Guideline judgments are judicial statements on the suitable range, starting point or factors to be considered when imposing sentences for a type of criminal offence. Guideline judgments aim to improve the consistency of sentencing where the decisions of inferior courts are too variable to be consistent. Usually the superior court issuing the guideline judgment will use a case that typifies the facts in forming the prosecution of an offence.

As I indicated earlier, New South Wales has three tiers of courts—local, district, and supreme. The 190 local courts in New South Wales are geographically spread across the state. In 2002-03, all New South Wales courts imposed a total of 15,971 custodial sentences. Conversely, the two ACT tiers of courts are the Magistrates Court and the Supreme Court. The two courthouses are both located in Civic. In fact, they are 100 metres apart.

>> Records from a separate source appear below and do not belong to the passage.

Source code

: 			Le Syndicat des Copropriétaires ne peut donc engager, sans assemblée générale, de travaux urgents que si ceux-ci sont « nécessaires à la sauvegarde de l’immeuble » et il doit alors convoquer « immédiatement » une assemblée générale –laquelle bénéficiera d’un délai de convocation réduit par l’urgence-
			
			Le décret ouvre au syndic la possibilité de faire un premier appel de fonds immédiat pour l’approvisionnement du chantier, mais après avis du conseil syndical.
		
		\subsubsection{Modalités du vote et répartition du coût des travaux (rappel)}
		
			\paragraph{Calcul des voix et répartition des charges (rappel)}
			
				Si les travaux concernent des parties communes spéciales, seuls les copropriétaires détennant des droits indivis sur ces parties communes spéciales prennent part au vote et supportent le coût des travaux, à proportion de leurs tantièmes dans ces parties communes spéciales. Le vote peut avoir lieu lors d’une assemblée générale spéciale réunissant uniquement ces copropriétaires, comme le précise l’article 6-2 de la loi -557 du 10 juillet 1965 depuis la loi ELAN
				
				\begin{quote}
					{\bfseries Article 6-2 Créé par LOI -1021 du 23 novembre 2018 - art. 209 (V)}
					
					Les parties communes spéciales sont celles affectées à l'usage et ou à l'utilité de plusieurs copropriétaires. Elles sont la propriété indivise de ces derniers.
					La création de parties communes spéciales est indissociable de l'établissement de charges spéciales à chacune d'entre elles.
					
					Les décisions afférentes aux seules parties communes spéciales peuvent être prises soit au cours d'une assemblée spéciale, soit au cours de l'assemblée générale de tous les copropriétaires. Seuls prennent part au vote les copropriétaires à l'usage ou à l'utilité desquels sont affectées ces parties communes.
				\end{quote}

In 2003-04, both tiers of the ACT courts imposed a total of 822 custodial sentences. The size of the ACT simply does not warrant guideline judgments, nor is the ACT experiencing a problem with precedent.

Further, while not ruling out guideline judgment as a whole, the High Court ruled, in Wong v the Queen, against the guideline judgment that substitutes for the role of the parliament to set penalties. The High Court also found that the New South Wales court had acted beyond its power under the Criminal Appeal Act of 1912, because, while it had jurisdiction in respect of the particular offenders before it, the court had no jurisdiction to publish a table of future punishments over other offenders not before the court.

The High Court did not determine whether the guideline judgment issued in Wong offended the separation of traditional and executive powers. However, reference was made to the Canadian Supreme Court’s deliberations on the matter. The majority in that Canadian case decided it was not for the court to create subsets of legislatively identified offences. In his judgment, Justice Kirby stated that the introduction of subclassifications for statutory offence by reference to quantity alone is incompatible with the scheme devised by the parliament.

Rather than decide this issue, it seems that this reasoning of the majority of the High Court supported their decision that the New South Wales court’s guideline judgment is contrary to sentencing principles, which include many contradictory elements of decision-making and require proportionality from the sentencing court. Guideline judgments become a legal and political problem when the court substitutes for the role of parliament and begins to prescribe particularities of facts to sentences, rather than identifying an appropriate range, relevant factors or starting point for a type of offence.